Hey guys, I am big fan of Linux, UNIX systems, I have tried Gentoo, and I have built my Distro. I come cross FreeBSD to give it a test and it is really the best. But since I have made my own system with desktop environment, files, installed packages. I am wondering how to add these files into my bootable iso so I can install it on other PCs. For sure as kernel level, i have grabbed the source into /usr/src . But I don't see any hint about including my files, packages into my new iso for later use. 

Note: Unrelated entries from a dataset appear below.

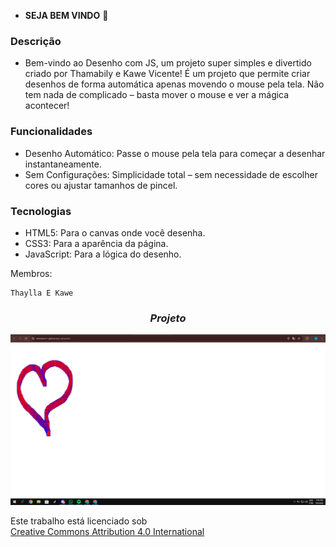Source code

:  - **SEJA BEM VINDO** 💜
### Descrição
- Bem-vindo ao Desenho com JS, um projeto super simples e divertido criado por Thamabily e Kawe Vicente! É um projeto que permite criar desenhos de forma automática apenas movendo o mouse pela tela. Não tem nada de complicado – basta mover o mouse e ver a mágica acontecer!

### Funcionalidades
- Desenho Automático: Passe o mouse pela tela para começar a desenhar instantaneamente.
- Sem Configurações: Simplicidade total – sem necessidade de escolher cores ou ajustar tamanhos de pincel.

### Tecnologias
- HTML5: Para o canvas onde você desenha.
- CSS3: Para a aparência da página.
- JavaScript: Para a lógica do desenho. 

Membros:
  ```
Thaylla E Kawe
  ```
<h3 align="center"><i>Projeto</i></h3>
<p align="center">
<img src="https://github.com/thamabily/js-desenho/blob/main/projeto.PNG"/>
</p>

<p xmlns:cc="http://creativecommons.org/ns#" >Este trabalho está licenciado sob <a href="https://creativecommons.org/licenses/by/4.0/?ref=chooser-v1" target="_blank" rel="license noopener noreferrer" style="display:inline-block;">Creative Commons Attribution 4.0 International<img style="height:22px!important;margin-left:3px;vertical-align:text-bottom;" src="https://mirrors.creativecommons.org/presskit/icons/cc.svg?ref=chooser-v1" alt=""><img style="height:22px!important;margin-left:3px;vertical-align:text-bottom;" src="https://mirrors.creativecommons.org/presskit/icons/by.svg?ref=chooser-v1" alt=""></a></p>
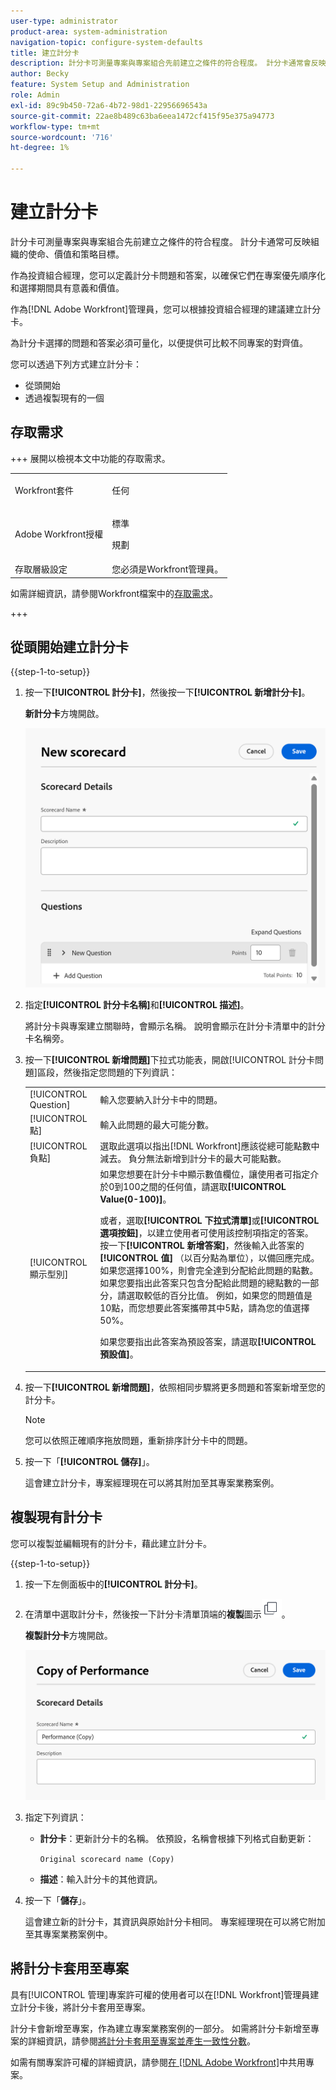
 ```yaml
---
user-type: administrator
product-area: system-administration
navigation-topic: configure-system-defaults
title: 建立計分卡
description: 計分卡可測量專案與專案組合先前建立之條件的符合程度。 計分卡通常會反映組織的使命、價值和策略目標。Portfolio經理通常會定義計分卡問題和答案，以確保它們在專案優先順序設定和選擇期間具有意義和價值。  [!DNL Adobe Workfront] 管理員會根據投資組合經理的建議來建置計分卡。
author: Becky
feature: System Setup and Administration
role: Admin
exl-id: 89c9b450-72a6-4b72-98d1-22956696543a
source-git-commit: 22ae8b489c63ba6eea1472cf415f95e375a94773
workflow-type: tm+mt
source-wordcount: '716'
ht-degree: 1%

---
```


# 建立計分卡

<!--Audited: 05/2025-->

<!--DON'T DELETE, DRAFT OR HIDE THIS ARTICLE. IT IS LINKED TO THE PRODUCT, THROUGH THE CONTEXT SENSITIVE HELP LINKS.-->

<!--<span class="preview">The highlighted information on this page refers to functionality not yet generally available. It is available only in the Preview environment for all customers. The same features will also be available in the Production environment for all customers after a week from the Preview release. </span>   

<span class="preview">For more information, see [Interface modernization](/help/quicksilver/product-announcements/product-releases/interface-modernization/interface-modernization.md). </span>-->

計分卡可測量專案與專案組合先前建立之條件的符合程度。 計分卡通常可反映組織的使命、價值和策略目標。

作為投資組合經理，您可以定義計分卡問題和答案，以確保它們在專案優先順序化和選擇期間具有意義和價值。

作為[!DNL Adobe Workfront]管理員，您可以根據投資組合經理的建議建立計分卡。

為計分卡選擇的問題和答案必須可量化，以便提供可比較不同專案的對齊值。

您可以透過下列方式建立計分卡：

* 從頭開始
* 透過複製現有的一個

## 存取需求

+++ 展開以檢視本文中功能的存取需求。

<table style="table-layout:auto"> 
 <col> 
 <col> 
 <tbody> 
  <tr> 
   <td role="rowheader">Workfront套件</td> 
   <td><p>任何</p></td> 
  </tr> 
  <tr> 
   <td role="rowheader">Adobe Workfront授權</td> 
   <td><p>標準</p> <p>規劃</p></td> 
  </tr> 
  <tr> 
   <td role="rowheader">存取層級設定</td> 
   <td>您必須是Workfront管理員。 </td> 
  </tr> 
 </tbody> 
</table>

如需詳細資訊，請參閱Workfront檔案中的[存取需求](/help/quicksilver/administration-and-setup/add-users/access-levels-and-object-permissions/access-level-requirements-in-documentation.md)。

+++

## 從頭開始建立計分卡

{{step-1-to-setup}}

1. 按一下&#x200B;**[!UICONTROL 計分卡]**，然後按一下&#x200B;**[!UICONTROL 新增計分卡]**。

   **新計分卡**&#x200B;方塊開啟。

   ![新計分卡方塊](assets/new-scorecard-350x173.png)

1. 指定&#x200B;**[!UICONTROL 計分卡名稱]**&#x200B;和&#x200B;**[!UICONTROL 描述]**。

   將計分卡與專案建立關聯時，會顯示名稱。 說明會顯示在計分卡清單中的計分卡名稱旁。

1. 按一下&#x200B;**[!UICONTROL 新增問題]**&#x200B;下拉式功能表，開啟[!UICONTROL 計分卡問題]區段，然後指定您問題的下列資訊：

   <table style="table-layout:auto"> 
    <col> 
    <col> 
    <tbody> 
     <tr> 
      <td role="rowheader">[!UICONTROL Question]</td> 
      <td>輸入您要納入計分卡中的問題。</td> 
     </tr> 
     <tr> 
      <td role="rowheader">[!UICONTROL 點]</td> 
      <td>輸入此問題的最大可能分數。</td> 
     </tr> 
     <tr> 
      <td role="rowheader">[!UICONTROL 負點]</td> 
      <td>選取此選項以指出[!DNL Workfront]應該從總可能點數中減去。 負分無法新增到計分卡的最大可能點數。</td> 
     </tr> 
     <tr> 
      <td role="rowheader">[!UICONTROL 顯示型別]</td> 
      <td>如果您想要在計分卡中顯示數值欄位，讓使用者可指定介於0到100之間的任何值，請選取<strong>[!UICONTROL Value(0-100)]</strong>。<p>或者，選取<strong>[!UICONTROL 下拉式清單]</strong>或<strong>[!UICONTROL 選項按鈕]</strong>，以建立使用者可使用該控制項指定的答案。 按一下<strong>[!UICONTROL 新增答案]</strong>，然後輸入此答案的<strong>[!UICONTROL 值]</strong> （以百分點為單位），以備回應完成。 如果您選擇100%，則會完全達到分配給此問題的點數。 如果您要指出此答案只包含分配給此問題的總點數的一部分，請選取較低的百分比值。 例如，如果您的問題值是10點，而您想要此答案攜帶其中5點，請為您的值選擇50%。</p>
      <p>如果您要指出此答案為預設答案，請選取<strong>[!UICONTROL 預設值]</strong>。</strong></p>
     </tr> 
    </tbody> 
   </table>

1. 按一下&#x200B;**[!UICONTROL 新增問題]**，依照相同步驟將更多問題和答案新增至您的計分卡。

   >[!NOTE]
   >
   >您可以依照正確順序拖放問題，重新排序計分卡中的問題。

1. 按一下「**[!UICONTROL 儲存]**」。

   這會建立計分卡，專案經理現在可以將其附加至其專案業務案例。

## 複製現有計分卡

您可以複製並編輯現有的計分卡，藉此建立計分卡。

{{step-1-to-setup}}

1. 按一下左側面板中的&#x200B;**[!UICONTROL 計分卡]**。
1. 在清單中選取計分卡，然後按一下計分卡清單頂端的&#x200B;**複製**&#x200B;圖示![複製計分卡圖示](assets/copy-scorecard-icon.png)。

   **複製計分卡**&#x200B;方塊開啟。

   ![複製計分卡方塊](assets/copy-scorecard-box.png)

1. 指定下列資訊：

   * **計分卡**：更新計分卡的名稱。  依預設，名稱會根據下列格式自動更新：

     `Original scorecard name (Copy)`
   * **描述**：輸入計分卡的其他資訊。
1. 按一下「**儲存**」。

   這會建立新的計分卡，其資訊與原始計分卡相同。 專案經理現在可以將它附加至其專案業務案例中。

## 將計分卡套用至專案

具有[!UICONTROL 管理]專案許可權的使用者可以在[!DNL Workfront]管理員建立計分卡後，將計分卡套用至專案。

計分卡會新增至專案，作為建立專案業務案例的一部分。 如需將計分卡新增至專案的詳細資訊，請參閱[將計分卡套用至專案並產生一致性分數](../../../manage-work/projects/define-a-business-case/apply-scorecard-to-project-to-generate-alignment-score.md)。

如需有關專案許可權的詳細資訊，請參閱[在 [!DNL Adobe Workfront]](../../../workfront-basics/grant-and-request-access-to-objects/share-a-project.md)中共用專案。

Any hint will be very good as start.


----------



## tommiie (Aug 20, 2019)

Why would you want to bake in your custom files onto an ISO? I would just store them on some git or svn server, pull the packages from that respository and install them on your new machines. Either way, once you install thm via the ISO, you would have to update them anyway.


----------



## mast07 (Aug 20, 2019)

Perhaps a glimpse how NomadBSD is doing that helps a bit...


----------



## zux0x3a (Aug 20, 2019)

tommiie said:


> Why would you want to bake in your custom files onto an ISO? I would just store them on some git or svn server, pull the packages from that respository and install them on your new machines. Either way, once you install thm via the ISO, you would have to update them anyway.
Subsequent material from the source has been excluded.